*** Block opens ***

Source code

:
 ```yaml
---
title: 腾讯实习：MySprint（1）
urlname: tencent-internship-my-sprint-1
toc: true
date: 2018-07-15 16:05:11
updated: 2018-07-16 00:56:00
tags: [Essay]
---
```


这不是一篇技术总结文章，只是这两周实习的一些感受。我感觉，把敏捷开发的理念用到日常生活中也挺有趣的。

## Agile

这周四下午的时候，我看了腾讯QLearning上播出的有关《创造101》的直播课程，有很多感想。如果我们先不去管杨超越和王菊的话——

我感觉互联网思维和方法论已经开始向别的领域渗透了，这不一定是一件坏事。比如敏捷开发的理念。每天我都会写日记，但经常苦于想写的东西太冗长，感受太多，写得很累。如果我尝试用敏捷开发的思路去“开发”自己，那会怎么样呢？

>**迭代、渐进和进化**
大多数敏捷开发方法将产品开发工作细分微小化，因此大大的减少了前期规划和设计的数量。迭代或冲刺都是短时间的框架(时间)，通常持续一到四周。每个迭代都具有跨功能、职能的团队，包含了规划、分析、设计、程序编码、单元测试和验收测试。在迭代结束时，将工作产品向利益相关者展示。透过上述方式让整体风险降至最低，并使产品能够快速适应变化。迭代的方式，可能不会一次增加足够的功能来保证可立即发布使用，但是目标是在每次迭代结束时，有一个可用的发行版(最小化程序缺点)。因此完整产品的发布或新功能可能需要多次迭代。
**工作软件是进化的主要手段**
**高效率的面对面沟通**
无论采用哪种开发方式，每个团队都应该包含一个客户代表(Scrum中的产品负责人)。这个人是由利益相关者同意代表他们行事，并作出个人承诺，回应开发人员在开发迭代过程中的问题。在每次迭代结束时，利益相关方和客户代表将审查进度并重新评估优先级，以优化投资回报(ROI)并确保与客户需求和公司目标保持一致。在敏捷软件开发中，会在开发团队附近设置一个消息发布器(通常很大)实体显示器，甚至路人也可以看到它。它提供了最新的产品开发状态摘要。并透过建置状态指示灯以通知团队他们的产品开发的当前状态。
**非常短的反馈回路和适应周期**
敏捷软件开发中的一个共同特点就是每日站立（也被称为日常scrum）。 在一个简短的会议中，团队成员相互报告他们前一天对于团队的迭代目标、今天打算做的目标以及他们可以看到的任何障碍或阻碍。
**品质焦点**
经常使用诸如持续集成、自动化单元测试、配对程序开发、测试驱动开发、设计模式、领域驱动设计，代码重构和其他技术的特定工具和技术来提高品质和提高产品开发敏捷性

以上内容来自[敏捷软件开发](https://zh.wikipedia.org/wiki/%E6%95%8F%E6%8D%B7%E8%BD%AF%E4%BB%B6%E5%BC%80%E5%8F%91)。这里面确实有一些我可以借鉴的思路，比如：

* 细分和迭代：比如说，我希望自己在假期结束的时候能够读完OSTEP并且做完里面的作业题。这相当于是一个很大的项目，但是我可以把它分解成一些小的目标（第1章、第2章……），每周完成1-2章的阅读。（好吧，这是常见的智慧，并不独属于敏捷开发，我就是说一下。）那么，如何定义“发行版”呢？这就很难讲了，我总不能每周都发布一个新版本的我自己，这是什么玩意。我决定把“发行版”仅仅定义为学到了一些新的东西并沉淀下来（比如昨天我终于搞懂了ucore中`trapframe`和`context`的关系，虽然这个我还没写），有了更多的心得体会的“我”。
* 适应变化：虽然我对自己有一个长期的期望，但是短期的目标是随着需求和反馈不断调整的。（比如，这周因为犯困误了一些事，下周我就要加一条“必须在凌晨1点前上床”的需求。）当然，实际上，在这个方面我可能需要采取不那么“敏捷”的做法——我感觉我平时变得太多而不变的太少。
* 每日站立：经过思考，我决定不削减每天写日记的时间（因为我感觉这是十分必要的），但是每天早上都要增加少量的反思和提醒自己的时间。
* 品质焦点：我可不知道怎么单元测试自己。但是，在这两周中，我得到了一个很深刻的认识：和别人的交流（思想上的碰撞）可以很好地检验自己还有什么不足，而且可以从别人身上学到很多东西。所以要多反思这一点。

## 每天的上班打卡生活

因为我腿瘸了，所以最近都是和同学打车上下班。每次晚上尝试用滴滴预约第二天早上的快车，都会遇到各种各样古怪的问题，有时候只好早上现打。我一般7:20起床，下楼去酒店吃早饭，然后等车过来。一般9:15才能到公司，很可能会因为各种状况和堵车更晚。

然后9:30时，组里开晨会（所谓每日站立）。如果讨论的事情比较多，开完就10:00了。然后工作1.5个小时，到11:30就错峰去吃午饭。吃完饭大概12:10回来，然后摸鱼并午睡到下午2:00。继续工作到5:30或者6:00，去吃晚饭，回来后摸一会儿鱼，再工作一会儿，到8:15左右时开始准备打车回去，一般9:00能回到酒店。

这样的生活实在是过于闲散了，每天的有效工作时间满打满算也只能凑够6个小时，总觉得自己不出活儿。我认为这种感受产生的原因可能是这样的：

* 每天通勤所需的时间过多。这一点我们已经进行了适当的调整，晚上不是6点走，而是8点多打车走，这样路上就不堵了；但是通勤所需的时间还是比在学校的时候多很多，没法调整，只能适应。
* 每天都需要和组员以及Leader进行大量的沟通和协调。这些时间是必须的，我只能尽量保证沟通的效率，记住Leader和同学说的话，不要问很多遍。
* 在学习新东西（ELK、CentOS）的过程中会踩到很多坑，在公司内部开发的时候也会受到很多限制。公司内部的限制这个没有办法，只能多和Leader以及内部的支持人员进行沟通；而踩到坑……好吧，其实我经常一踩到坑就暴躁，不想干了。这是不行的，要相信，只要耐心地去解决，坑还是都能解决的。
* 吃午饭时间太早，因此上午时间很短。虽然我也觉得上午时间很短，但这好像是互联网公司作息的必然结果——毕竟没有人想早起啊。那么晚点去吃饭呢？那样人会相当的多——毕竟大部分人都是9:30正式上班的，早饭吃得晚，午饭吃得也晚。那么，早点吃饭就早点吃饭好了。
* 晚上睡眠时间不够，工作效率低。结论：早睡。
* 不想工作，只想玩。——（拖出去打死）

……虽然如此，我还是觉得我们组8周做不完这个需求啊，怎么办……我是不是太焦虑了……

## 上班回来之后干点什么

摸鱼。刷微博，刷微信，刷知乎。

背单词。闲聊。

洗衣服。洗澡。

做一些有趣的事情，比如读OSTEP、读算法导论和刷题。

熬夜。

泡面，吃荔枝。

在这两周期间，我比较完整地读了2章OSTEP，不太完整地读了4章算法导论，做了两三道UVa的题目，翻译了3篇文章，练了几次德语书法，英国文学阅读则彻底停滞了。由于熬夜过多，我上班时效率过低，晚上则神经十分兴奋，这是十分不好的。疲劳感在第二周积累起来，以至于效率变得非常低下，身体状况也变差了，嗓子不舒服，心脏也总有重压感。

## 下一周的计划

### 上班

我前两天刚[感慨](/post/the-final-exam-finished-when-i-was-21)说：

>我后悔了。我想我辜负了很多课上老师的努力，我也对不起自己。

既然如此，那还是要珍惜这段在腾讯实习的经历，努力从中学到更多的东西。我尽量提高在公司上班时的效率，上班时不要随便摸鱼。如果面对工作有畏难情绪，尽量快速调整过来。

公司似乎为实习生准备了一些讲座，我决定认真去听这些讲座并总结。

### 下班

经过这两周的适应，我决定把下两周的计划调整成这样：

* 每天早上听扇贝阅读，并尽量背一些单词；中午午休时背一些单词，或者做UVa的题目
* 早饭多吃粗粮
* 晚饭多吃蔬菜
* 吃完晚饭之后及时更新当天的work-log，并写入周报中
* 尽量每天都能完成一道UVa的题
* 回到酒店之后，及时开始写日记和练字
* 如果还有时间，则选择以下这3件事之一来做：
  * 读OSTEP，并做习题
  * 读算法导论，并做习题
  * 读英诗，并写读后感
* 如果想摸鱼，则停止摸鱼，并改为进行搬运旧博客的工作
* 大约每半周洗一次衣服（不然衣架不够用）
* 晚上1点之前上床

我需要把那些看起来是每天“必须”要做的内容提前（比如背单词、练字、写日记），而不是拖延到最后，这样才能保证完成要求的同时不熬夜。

*** Block closes ***

Task statement
The first line of the records and every line down to the line with "因为我腿瘸了，所以最近都是和" must be quoted exactly; leave out all else.

Result of this exercise
Source code

:
 ```yaml
---
title: 腾讯实习：MySprint（1）
urlname: tencent-internship-my-sprint-1
toc: true
date: 2018-07-15 16:05:11
updated: 2018-07-16 00:56:00
tags: [Essay]
---
```


这不是一篇技术总结文章，只是这两周实习的一些感受。我感觉，把敏捷开发的理念用到日常生活中也挺有趣的。

## Agile

这周四下午的时候，我看了腾讯QLearning上播出的有关《创造101》的直播课程，有很多感想。如果我们先不去管杨超越和王菊的话——

我感觉互联网思维和方法论已经开始向别的领域渗透了，这不一定是一件坏事。比如敏捷开发的理念。每天我都会写日记，但经常苦于想写的东西太冗长，感受太多，写得很累。如果我尝试用敏捷开发的思路去“开发”自己，那会怎么样呢？

>**迭代、渐进和进化**
大多数敏捷开发方法将产品开发工作细分微小化，因此大大的减少了前期规划和设计的数量。迭代或冲刺都是短时间的框架(时间)，通常持续一到四周。每个迭代都具有跨功能、职能的团队，包含了规划、分析、设计、程序编码、单元测试和验收测试。在迭代结束时，将工作产品向利益相关者展示。透过上述方式让整体风险降至最低，并使产品能够快速适应变化。迭代的方式，可能不会一次增加足够的功能来保证可立即发布使用，但是目标是在每次迭代结束时，有一个可用的发行版(最小化程序缺点)。因此完整产品的发布或新功能可能需要多次迭代。
**工作软件是进化的主要手段**
**高效率的面对面沟通**
无论采用哪种开发方式，每个团队都应该包含一个客户代表(Scrum中的产品负责人)。这个人是由利益相关者同意代表他们行事，并作出个人承诺，回应开发人员在开发迭代过程中的问题。在每次迭代结束时，利益相关方和客户代表将审查进度并重新评估优先级，以优化投资回报(ROI)并确保与客户需求和公司目标保持一致。在敏捷软件开发中，会在开发团队附近设置一个消息发布器(通常很大)实体显示器，甚至路人也可以看到它。它提供了最新的产品开发状态摘要。并透过建置状态指示灯以通知团队他们的产品开发的当前状态。
**非常短的反馈回路和适应周期**
敏捷软件开发中的一个共同特点就是每日站立（也被称为日常scrum）。 在一个简短的会议中，团队成员相互报告他们前一天对于团队的迭代目标、今天打算做的目标以及他们可以看到的任何障碍或阻碍。
**品质焦点**
经常使用诸如持续集成、自动化单元测试、配对程序开发、测试驱动开发、设计模式、领域驱动设计，代码重构和其他技术的特定工具和技术来提高品质和提高产品开发敏捷性

以上内容来自[敏捷软件开发](https://zh.wikipedia.org/wiki/%E6%95%8F%E6%8D%B7%E8%BD%AF%E4%BB%B6%E5%BC%80%E5%8F%91)。这里面确实有一些我可以借鉴的思路，比如：

* 细分和迭代：比如说，我希望自己在假期结束的时候能够读完OSTEP并且做完里面的作业题。这相当于是一个很大的项目，但是我可以把它分解成一些小的目标（第1章、第2章……），每周完成1-2章的阅读。（好吧，这是常见的智慧，并不独属于敏捷开发，我就是说一下。）那么，如何定义“发行版”呢？这就很难讲了，我总不能每周都发布一个新版本的我自己，这是什么玩意。我决定把“发行版”仅仅定义为学到了一些新的东西并沉淀下来（比如昨天我终于搞懂了ucore中`trapframe`和`context`的关系，虽然这个我还没写），有了更多的心得体会的“我”。
* 适应变化：虽然我对自己有一个长期的期望，但是短期的目标是随着需求和反馈不断调整的。（比如，这周因为犯困误了一些事，下周我就要加一条“必须在凌晨1点前上床”的需求。）当然，实际上，在这个方面我可能需要采取不那么“敏捷”的做法——我感觉我平时变得太多而不变的太少。
* 每日站立：经过思考，我决定不削减每天写日记的时间（因为我感觉这是十分必要的），但是每天早上都要增加少量的反思和提醒自己的时间。
* 品质焦点：我可不知道怎么单元测试自己。但是，在这两周中，我得到了一个很深刻的认识：和别人的交流（思想上的碰撞）可以很好地检验自己还有什么不足，而且可以从别人身上学到很多东西。所以要多反思这一点。

## 每天的上班打卡生活

因为我腿瘸了，所以最近都是和同学打车上下班。每次晚上尝试用滴滴预约第二天早上的快车，都会遇到各种各样古怪的问题，有时候只好早上现打。我一般7:20起床，下楼去酒店吃早饭，然后等车过来。一般9:15才能到公司，很可能会因为各种状况和堵车更晚。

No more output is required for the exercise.